Why should India consider acceding to the Geneva Act?

India is not a member of the Geneva Act or the Lisbon Agreement. While it is understandable that India, in the past, may not have had reasons to join the Lisbon Agreement or simply did not consider joining the same, India must seriously consider acceding to the Geneva Act for several reasons.

India’s rich cultural diversity has bred several GIs. As on date, India has 361 registered GIs and 222 pending applications under the Geographical Indications of Goods (Registration & Protection) Act, 1999 (“the GI Act”). Among the registered ones, 57.9% belongs to the category, “handicrafts”, and 30.2% belongs to the category, “agricultural” goods as can be gleaned from the doughnut chart on the right, which I created based on the data available on the website of the GI Registry.
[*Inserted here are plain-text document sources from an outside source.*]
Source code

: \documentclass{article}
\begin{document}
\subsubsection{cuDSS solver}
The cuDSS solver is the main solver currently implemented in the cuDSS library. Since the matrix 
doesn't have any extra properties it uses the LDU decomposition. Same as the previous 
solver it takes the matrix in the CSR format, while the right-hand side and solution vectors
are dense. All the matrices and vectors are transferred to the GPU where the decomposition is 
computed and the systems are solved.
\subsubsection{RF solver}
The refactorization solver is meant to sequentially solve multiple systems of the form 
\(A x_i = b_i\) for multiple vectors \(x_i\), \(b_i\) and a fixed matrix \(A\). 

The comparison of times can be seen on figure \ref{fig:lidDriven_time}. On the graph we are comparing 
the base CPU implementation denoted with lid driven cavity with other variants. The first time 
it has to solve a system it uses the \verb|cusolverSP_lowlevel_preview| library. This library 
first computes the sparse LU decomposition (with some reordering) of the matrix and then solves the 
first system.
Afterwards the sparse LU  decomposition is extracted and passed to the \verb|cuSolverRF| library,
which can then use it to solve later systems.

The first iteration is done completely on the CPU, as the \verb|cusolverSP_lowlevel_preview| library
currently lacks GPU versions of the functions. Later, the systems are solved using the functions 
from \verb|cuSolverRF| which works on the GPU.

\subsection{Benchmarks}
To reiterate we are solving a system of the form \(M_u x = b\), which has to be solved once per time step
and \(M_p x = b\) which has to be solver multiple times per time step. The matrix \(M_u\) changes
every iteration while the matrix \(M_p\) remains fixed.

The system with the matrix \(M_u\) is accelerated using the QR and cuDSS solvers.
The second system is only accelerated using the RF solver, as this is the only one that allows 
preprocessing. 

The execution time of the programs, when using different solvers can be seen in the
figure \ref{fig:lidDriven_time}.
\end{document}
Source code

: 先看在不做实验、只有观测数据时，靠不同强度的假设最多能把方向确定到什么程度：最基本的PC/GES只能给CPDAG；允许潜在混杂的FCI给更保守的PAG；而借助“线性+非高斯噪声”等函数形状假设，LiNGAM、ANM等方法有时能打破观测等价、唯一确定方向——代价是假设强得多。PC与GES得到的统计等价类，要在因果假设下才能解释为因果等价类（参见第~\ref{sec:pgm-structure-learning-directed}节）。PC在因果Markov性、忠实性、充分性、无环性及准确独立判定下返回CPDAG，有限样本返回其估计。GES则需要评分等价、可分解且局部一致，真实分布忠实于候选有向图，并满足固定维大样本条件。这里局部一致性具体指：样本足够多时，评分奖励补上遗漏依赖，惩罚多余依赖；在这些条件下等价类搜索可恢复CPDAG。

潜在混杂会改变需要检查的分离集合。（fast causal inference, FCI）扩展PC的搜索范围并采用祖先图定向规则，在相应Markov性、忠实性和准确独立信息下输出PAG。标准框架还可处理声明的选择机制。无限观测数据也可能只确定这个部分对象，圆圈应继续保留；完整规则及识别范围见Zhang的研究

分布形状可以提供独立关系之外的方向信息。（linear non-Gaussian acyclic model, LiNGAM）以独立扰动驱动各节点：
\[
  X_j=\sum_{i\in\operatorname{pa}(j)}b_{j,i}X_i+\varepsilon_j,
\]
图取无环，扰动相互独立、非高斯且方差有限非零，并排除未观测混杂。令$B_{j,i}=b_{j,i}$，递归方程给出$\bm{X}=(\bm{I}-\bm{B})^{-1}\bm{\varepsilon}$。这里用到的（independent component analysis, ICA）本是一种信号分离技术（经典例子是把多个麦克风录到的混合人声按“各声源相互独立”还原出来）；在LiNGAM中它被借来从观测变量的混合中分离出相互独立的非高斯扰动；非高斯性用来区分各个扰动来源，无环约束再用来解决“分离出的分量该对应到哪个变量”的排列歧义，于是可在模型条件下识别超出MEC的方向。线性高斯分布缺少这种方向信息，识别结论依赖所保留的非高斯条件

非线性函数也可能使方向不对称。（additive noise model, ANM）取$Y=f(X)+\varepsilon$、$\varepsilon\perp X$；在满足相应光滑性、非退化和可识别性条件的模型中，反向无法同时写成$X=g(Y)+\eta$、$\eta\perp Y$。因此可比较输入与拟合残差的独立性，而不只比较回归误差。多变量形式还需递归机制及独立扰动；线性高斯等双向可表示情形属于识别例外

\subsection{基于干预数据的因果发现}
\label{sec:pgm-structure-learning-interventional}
Several of these goods are premium export products. Given that Indian handicrafts and textiles are often sought-after and considered exotic globally, several others would have definite potential to be high value export products. As per the statistics available on the website of Statista, a market and consumer data company, India has been seeing a steady increase of the exports in handicrafts since 2011. According to India Brand Equity Foundation, the top 10 destinations for export of Indian handicrafts are the US, the UK, the UAE, Germany, France, Latin American countries (LAC), Italy, the Netherlands, Canada and Australia. Similarly, India is the top most exporter of rice in the world and stands fourth in the world in tea exports. Needless to mention the high premium exports of Basmati rice (which is a different category of exports) and Darjeeling tea, in the category of teas.
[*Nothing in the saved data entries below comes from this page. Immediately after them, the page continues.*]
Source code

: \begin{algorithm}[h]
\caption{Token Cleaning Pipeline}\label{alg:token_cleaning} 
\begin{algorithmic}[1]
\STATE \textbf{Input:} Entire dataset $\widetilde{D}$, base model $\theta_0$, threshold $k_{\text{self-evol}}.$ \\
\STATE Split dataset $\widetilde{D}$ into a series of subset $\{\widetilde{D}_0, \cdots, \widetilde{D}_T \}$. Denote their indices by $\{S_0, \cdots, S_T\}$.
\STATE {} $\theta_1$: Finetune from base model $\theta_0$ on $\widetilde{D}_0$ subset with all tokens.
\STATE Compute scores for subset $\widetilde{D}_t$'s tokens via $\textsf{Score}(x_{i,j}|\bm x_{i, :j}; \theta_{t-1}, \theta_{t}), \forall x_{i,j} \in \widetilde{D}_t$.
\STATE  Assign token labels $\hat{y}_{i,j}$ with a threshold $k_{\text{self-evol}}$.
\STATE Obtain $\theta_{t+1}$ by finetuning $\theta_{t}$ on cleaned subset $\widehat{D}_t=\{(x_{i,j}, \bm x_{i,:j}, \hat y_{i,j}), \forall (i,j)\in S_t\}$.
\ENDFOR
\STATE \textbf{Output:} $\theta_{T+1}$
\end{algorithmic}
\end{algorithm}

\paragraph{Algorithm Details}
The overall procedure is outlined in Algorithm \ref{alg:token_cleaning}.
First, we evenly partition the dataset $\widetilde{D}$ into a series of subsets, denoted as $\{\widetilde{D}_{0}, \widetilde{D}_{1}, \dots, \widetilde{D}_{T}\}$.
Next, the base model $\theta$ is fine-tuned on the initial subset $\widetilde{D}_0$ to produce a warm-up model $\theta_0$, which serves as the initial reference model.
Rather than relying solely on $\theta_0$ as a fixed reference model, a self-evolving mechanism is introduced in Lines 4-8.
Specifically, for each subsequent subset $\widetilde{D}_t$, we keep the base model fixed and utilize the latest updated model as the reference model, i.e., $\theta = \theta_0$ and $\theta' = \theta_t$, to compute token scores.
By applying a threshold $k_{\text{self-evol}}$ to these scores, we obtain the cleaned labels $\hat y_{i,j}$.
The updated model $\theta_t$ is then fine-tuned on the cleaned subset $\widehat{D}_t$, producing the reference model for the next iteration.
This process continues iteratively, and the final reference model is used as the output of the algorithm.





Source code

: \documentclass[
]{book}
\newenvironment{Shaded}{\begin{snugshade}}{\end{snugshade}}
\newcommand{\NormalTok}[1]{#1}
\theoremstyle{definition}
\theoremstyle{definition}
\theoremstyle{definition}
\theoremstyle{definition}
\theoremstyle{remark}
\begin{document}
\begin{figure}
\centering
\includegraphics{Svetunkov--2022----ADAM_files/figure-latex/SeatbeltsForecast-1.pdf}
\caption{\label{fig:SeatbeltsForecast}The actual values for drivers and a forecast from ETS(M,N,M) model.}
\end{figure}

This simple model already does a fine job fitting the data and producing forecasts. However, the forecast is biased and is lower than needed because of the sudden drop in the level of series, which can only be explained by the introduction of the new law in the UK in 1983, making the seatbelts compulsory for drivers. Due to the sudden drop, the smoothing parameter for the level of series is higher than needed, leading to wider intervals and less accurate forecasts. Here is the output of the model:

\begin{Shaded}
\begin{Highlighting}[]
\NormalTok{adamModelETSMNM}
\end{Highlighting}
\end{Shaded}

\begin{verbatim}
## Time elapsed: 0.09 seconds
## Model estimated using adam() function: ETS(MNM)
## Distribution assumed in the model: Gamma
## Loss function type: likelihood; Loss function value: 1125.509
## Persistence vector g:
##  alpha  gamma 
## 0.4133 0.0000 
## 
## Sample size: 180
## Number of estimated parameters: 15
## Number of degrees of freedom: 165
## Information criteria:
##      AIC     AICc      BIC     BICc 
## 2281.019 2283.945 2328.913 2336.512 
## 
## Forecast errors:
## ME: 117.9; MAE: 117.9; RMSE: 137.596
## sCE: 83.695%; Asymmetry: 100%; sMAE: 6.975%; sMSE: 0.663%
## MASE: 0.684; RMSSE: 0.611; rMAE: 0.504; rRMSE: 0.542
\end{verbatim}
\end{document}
When administered by well-oiled GI protection systems, GI tags reduce quality uncertainty, leading consumers to make quick purchasing decisions. Since consumers are often willing to pay a premium for origin-guaranteed goods, registering these names under the Geneva Act would only give an economic boost to scores of stakeholders in terms of foreign exchange.

Though there are serious gaps in the quality control measures under the GI Act, India is way ahead of several of its neighbours in GI protection. India could yet again take the lead by being the first in the region to accede to the Geneva Act. India’s accession to the Madrid Protocol in 2013 was preceded and followed by several impressive reforms to the trade mark protection process. It was also a catalyst in upgrading the systems at the Trade Mark Office. Similarly, the Government could use this as an opportunity to make the GI Act more robust by bringing in some much-needed amendments relating to quality control, and thereafter help these GIs get an international market access by joining the Geneva Act.